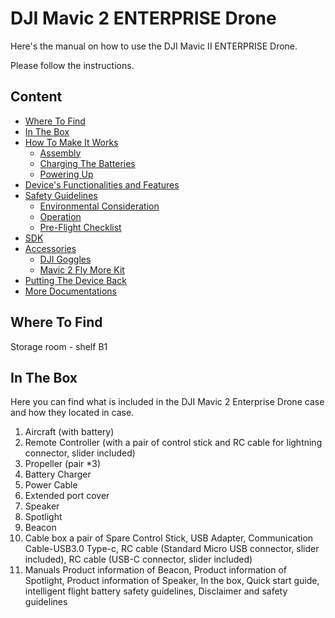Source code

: # DJI Mavic 2 ENTERPRISE Drone
Here's the manual on how to use the DJI Mavic II ENTERPRISE Drone.

Please follow the instructions.

## Content
* [Where To Find](#where-to-find)
* [In The Box](#in-the-box)
* [How To Make It Works](#how-to-make-it-works)
  * [Assembly](#assembly)
  * [Charging The Batteries](#charging-the-batteries)
  * [Powering Up](#powering-up)
* [Device's Functionalities and Features](#devices-functionalities-and-features)
* [Safety Guidelines](#safety-guidelines)
  * [Environmental Consideration](#environmental-consideration)
  * [Operation](#operation)
  * [Pre-Flight Checklist](pre-flight-checklist)
* [SDK](#sdk)
* [Accessories](#accessories)
  * [DJI Goggles](DJIGoggles)
  * [Mavic 2 Fly More Kit](#mavic-2-fly-more-kit)
* [Putting The Device Back](#putting-the-device-back)
* [More Documentations](more-documentations)

## Where To Find
Storage room - shelf B1

## In The Box
Here you can find what is included in the DJI Mavic 2 Enterprise Drone case and how they located in case.
1. Aircraft (with battery)
2. Remote Controller (with a pair of control stick and RC cable for lightning connector, slider included)
3. Propeller (pair *3)
4. Battery Charger
5. Power Cable
6. Extended port cover
7. Speaker
8. Spotlight
9. Beacon
10. Cable box
    a pair of Spare Control Stick, USB Adapter, Communication Cable-USB3.0 Type-c, RC cable (Standard Micro USB connector, slider included), RC cable (USB-C connector, slider included)
11. Manuals
    Product information of Beacon, Product information of Spotlight, Product information of Speaker, In the box, Quick start guide, intelligent flight battery safety guidelines, Disclaimer and safety guidelines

• **Work to complete**
After removing the pictures, transcribe the listing above exactly.

• **Solution below**
Source code

: # DJI Mavic 2 ENTERPRISE Drone
Here's the manual on how to use the DJI Mavic II ENTERPRISE Drone.

Please follow the instructions.

## Content
* [Where To Find](#where-to-find)
* [In The Box](#in-the-box)
* [How To Make It Works](#how-to-make-it-works)
  * [Assembly](#assembly)
  * [Charging The Batteries](#charging-the-batteries)
  * [Powering Up](#powering-up)
* [Device's Functionalities and Features](#devices-functionalities-and-features)
* [Safety Guidelines](#safety-guidelines)
  * [Environmental Consideration](#environmental-consideration)
  * [Operation](#operation)
  * [Pre-Flight Checklist](pre-flight-checklist)
* [SDK](#sdk)
* [Accessories](#accessories)
  * [DJI Goggles](DJIGoggles)
  * [Mavic 2 Fly More Kit](#mavic-2-fly-more-kit)
* [Putting The Device Back](#putting-the-device-back)
* [More Documentations](more-documentations)

## Where To Find
Storage room - shelf B1

## In The Box
Here you can find what is included in the DJI Mavic 2 Enterprise Drone case and how they located in case.
1. Aircraft (with battery)
2. Remote Controller (with a pair of control stick and RC cable for lightning connector, slider included)
3. Propeller (pair *3)
4. Battery Charger
5. Power Cable
6. Extended port cover
7. Speaker
8. Spotlight
9. Beacon
10. Cable box
    a pair of Spare Control Stick, USB Adapter, Communication Cable-USB3.0 Type-c, RC cable (Standard Micro USB connector, slider included), RC cable (USB-C connector, slider included)
11. Manuals
    Product information of Beacon, Product information of Spotlight, Product information of Speaker, In the box, Quick start guide, intelligent flight battery safety guidelines, Disclaimer and safety guidelines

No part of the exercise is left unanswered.